Anti-anxiety medications, or anxiolytics, are varied in their method of action. Most drugs used to treat anxiety conditions work on the balance of chemicals in the brain and can either alter or inhibit the amount or action of a targeted neurotransmitter. Some types of these anxiolytic drugs include benzodiazepines, serotonin selective reuptake inhibitors (SSRIs), and azapirones. Barbiturates, which are extremely strong tranquilizers, are included in the group as well, but are rarely prescribed because of their large side effect profile and overdose potential. Other drugs, like beta blockers, are used as anxiolytics because they inhibit some of the major physical manifestations of anxiety and panic, such as rapid heartbeat and sweating that are experienced with an overactive “fight or flight” response.
Benzodiazepines have become some of the most commonly-prescribed anti-anxiety medications.
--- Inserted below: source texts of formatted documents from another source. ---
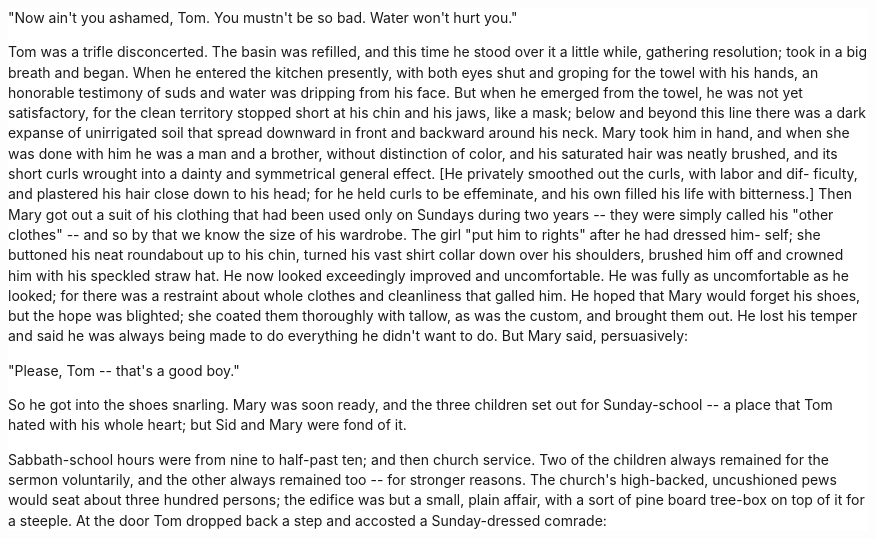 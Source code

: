 "Now ain't you ashamed, Tom. You mustn't be
so bad. Water won't hurt you."

Tom was a trifle disconcerted. The basin was
refilled, and this time he stood over it a little while,
gathering resolution; took in a big breath and began.
When he entered the kitchen presently, with both
eyes shut and groping for the towel with his hands,
an honorable testimony of suds and water was dripping
from his face. But when he emerged from the towel,
he was not yet satisfactory, for the clean territory
stopped short at his chin and his jaws, like a mask;
below and beyond this line there was a dark expanse
of unirrigated soil that spread downward in front and
backward around his neck. Mary took him in hand,
and when she was done with him he was a man and a
brother, without distinction of color, and his saturated
hair was neatly brushed, and its short curls wrought
into a dainty and symmetrical general effect. [He
privately smoothed out the curls, with labor and dif-
ficulty, and plastered his hair close down to his head;
for he held curls to be effeminate, and his own filled his
life with bitterness.] Then Mary got out a suit of
his clothing that had been used only on Sundays during
two years -- they were simply called his "other clothes"
-- and so by that we know the size of his wardrobe.
The girl "put him to rights" after he had dressed him-
self; she buttoned his neat roundabout up to his chin,
turned his vast shirt collar down over his shoulders,
brushed him off and crowned him with his speckled
straw hat. He now looked exceedingly improved and
uncomfortable. He was fully as uncomfortable as he
looked; for there was a restraint about whole clothes
and cleanliness that galled him. He hoped that Mary
would forget his shoes, but the hope was blighted; she
coated them thoroughly with tallow, as was the custom,
and brought them out. He lost his temper and said
he was always being made to do everything he didn't
want to do. But Mary said, persuasively:

"Please, Tom -- that's a good boy."

So he got into the shoes snarling. Mary was soon
ready, and the three children set out for Sunday-school
-- a place that Tom hated with his whole heart; but Sid
and Mary were fond of it.

Sabbath-school hours were from nine to half-past
ten; and then church service. Two of the children
always remained for the sermon voluntarily, and the
other always remained too -- for stronger reasons.
The church's high-backed, uncushioned pews would
seat about three hundred persons; the edifice was but
a small, plain affair, with a sort of pine board tree-box
on top of it for a steeple. At the door Tom dropped
back a step and accosted a Sunday-dressed comrade:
The drugs in this category work to encourage the functioning of the gamma-Aminobutyric acid (GABA) system in the brain. GABA is an inhibitory neurotransmitter needed to slow down the stress response, and treatment with a benzodiazepine drug ensures that GABA receptors are adequately activated. Benzodiazepines work well because they are fast-acting and carry a low side effect profile, but tolerance, dependence, and withdrawal risk deters many clinicians from prescribing them for long periods of time. Some commonly-prescribed benzodiazepine anxiolytics include alprazolam, clonazepam, and diazepam.
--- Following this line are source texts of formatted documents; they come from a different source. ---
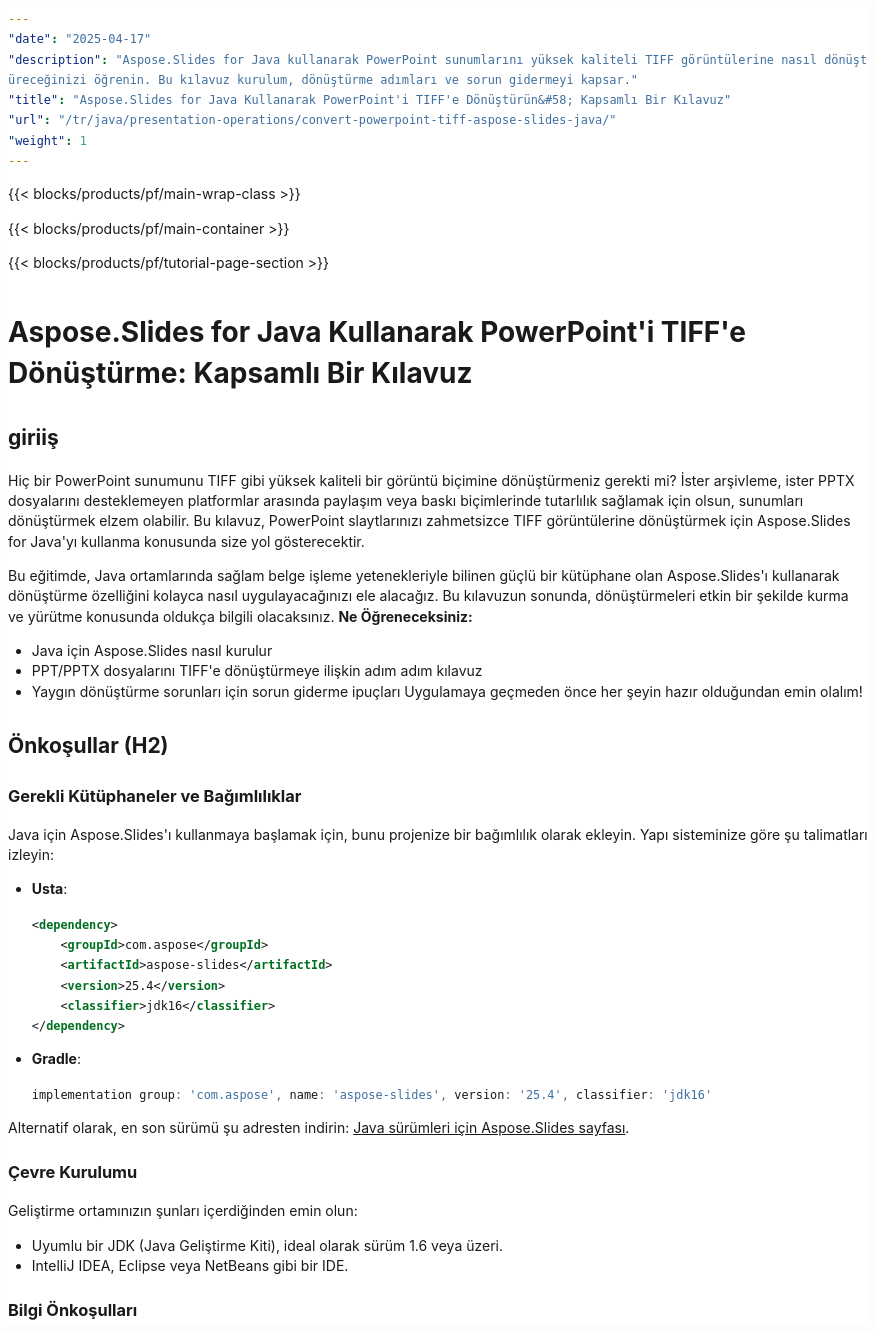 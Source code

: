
 ```yaml
---
"date": "2025-04-17"
"description": "Aspose.Slides for Java kullanarak PowerPoint sunumlarını yüksek kaliteli TIFF görüntülerine nasıl dönüştüreceğinizi öğrenin. Bu kılavuz kurulum, dönüştürme adımları ve sorun gidermeyi kapsar."
"title": "Aspose.Slides for Java Kullanarak PowerPoint'i TIFF'e Dönüştürün&#58; Kapsamlı Bir Kılavuz"
"url": "/tr/java/presentation-operations/convert-powerpoint-tiff-aspose-slides-java/"
"weight": 1
---
```


{{< blocks/products/pf/main-wrap-class >}}

{{< blocks/products/pf/main-container >}}

{{< blocks/products/pf/tutorial-page-section >}}
# Aspose.Slides for Java Kullanarak PowerPoint'i TIFF'e Dönüştürme: Kapsamlı Bir Kılavuz
## giriiş
Hiç bir PowerPoint sunumunu TIFF gibi yüksek kaliteli bir görüntü biçimine dönüştürmeniz gerekti mi? İster arşivleme, ister PPTX dosyalarını desteklemeyen platformlar arasında paylaşım veya baskı biçimlerinde tutarlılık sağlamak için olsun, sunumları dönüştürmek elzem olabilir. Bu kılavuz, PowerPoint slaytlarınızı zahmetsizce TIFF görüntülerine dönüştürmek için Aspose.Slides for Java'yı kullanma konusunda size yol gösterecektir.

Bu eğitimde, Java ortamlarında sağlam belge işleme yetenekleriyle bilinen güçlü bir kütüphane olan Aspose.Slides'ı kullanarak dönüştürme özelliğini kolayca nasıl uygulayacağınızı ele alacağız. Bu kılavuzun sonunda, dönüştürmeleri etkin bir şekilde kurma ve yürütme konusunda oldukça bilgili olacaksınız.
**Ne Öğreneceksiniz:**
- Java için Aspose.Slides nasıl kurulur
- PPT/PPTX dosyalarını TIFF'e dönüştürmeye ilişkin adım adım kılavuz
- Yaygın dönüştürme sorunları için sorun giderme ipuçları
Uygulamaya geçmeden önce her şeyin hazır olduğundan emin olalım!
## Önkoşullar (H2)
### Gerekli Kütüphaneler ve Bağımlılıklar
Java için Aspose.Slides'ı kullanmaya başlamak için, bunu projenize bir bağımlılık olarak ekleyin. Yapı sisteminize göre şu talimatları izleyin:
- **Usta**:
  ```xml
  <dependency>
      <groupId>com.aspose</groupId>
      <artifactId>aspose-slides</artifactId>
      <version>25.4</version>
      <classifier>jdk16</classifier>
  </dependency>
  ```
- **Gradle**:
  ```gradle
  implementation group: 'com.aspose', name: 'aspose-slides', version: '25.4', classifier: 'jdk16'
  ```
Alternatif olarak, en son sürümü şu adresten indirin: [Java sürümleri için Aspose.Slides sayfası](https://releases.aspose.com/slides/java/).
### Çevre Kurulumu
Geliştirme ortamınızın şunları içerdiğinden emin olun:
- Uyumlu bir JDK (Java Geliştirme Kiti), ideal olarak sürüm 1.6 veya üzeri.
- IntelliJ IDEA, Eclipse veya NetBeans gibi bir IDE.
### Bilgi Önkoşulları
SSRIs, like sertraline HCl and paroxetine hydrochloride, are often prescribed as long-term treatment options for anxiety disorders. They carry significantly less abuse risk and have been proven in clinical trials to be effective as anxiolytics. SSRIs, as well as related antidepressants, work by blocking the reuptake of serotonin, which increases the amount of the substance available in the synapse, which then helps balance the chemical ratio in the brain. When the brain reaches a point of homeostasis during treatment with SSRIs, anxiety and worry are significantly decreased. One of the most glaring disadvantages to treatment with this type of medication is the time it takes for the drug to build up to pharmacologically active levels in the system, which is sometimes up to two months.
Azapirones, like buspirone, are a newer type of anxiolytic. They work in much the same way as an SSRI, but they address anxiety more thoroughly by not only increasing serotonin, but regulating dopamine uptake as well. The mechanism of azapirones is not fully understood, but many researchers agree that its effectiveness might also be due to a correlation with GABAergic pathways in the brain.
If you truly suffer from the "real deal" of panic disorder/anxiety attacks, you are wasting your time with garbage like therapy and SSRIs. While these things may help in other areas of psychological problems, panic attacks are lifetime deals that must be treated medically. And yes, when you have one you think you are going to literally die!
Anxiety disorders are often downplayed as the person is just a "worrier" or just isn't tough enough to deal with everyday stressors. In my opinion, chemical imbalance can be inherent and also made worse by years of avoidant and self-esteem issues.
Again, in my opinion, benzos should be used as a last resort; the rebound anxiety and withdrawal can literally hospitalize a patient. SSRIs can work for some, but med compliance is hard when the medication tends to make the symptoms worse before they get better.
Listen to your doctor (if you trust them) and be sure to get some CBT (says the girl who is afraid to go to a therapist).
@Iluviaporos - I think the resistance to using drugs to treat anxiety often comes from the patient herself, rather than from others.
Some anxiolytic side effects can include things which might seem like they are interfering with or changing a person's personality. And while they want to live without anxiety, they also don't want to be a different person. I understand that impulse perfectly.
Which is why I think that those kinds of drugs should be a last resort. Beta blockers don't do anything to change your personality, they just block the physical response to anxiety and using those, coupled with counseling, can help a great deal before other anti anxiety medicine needs to be considered.
Anxiety is one of those mental health issues that people don't tend to take very seriously. But, it is a serious problem in those who suffer from it. It can make it impossible to function in society and lead to people being withdrawn and feeling isolated. Plus, it can have unpleasant side effects, like panic attacks, where you really do feel like you are dying.
I think there are quite a few people who think that medication is a step to far when it comes to this kind of thing, but they probably have never experienced a real anxiety disorder. It can disrupt your entire life and the lives of those who love you.
If anxiolytic medications can make a difference to it, I say, more power to them.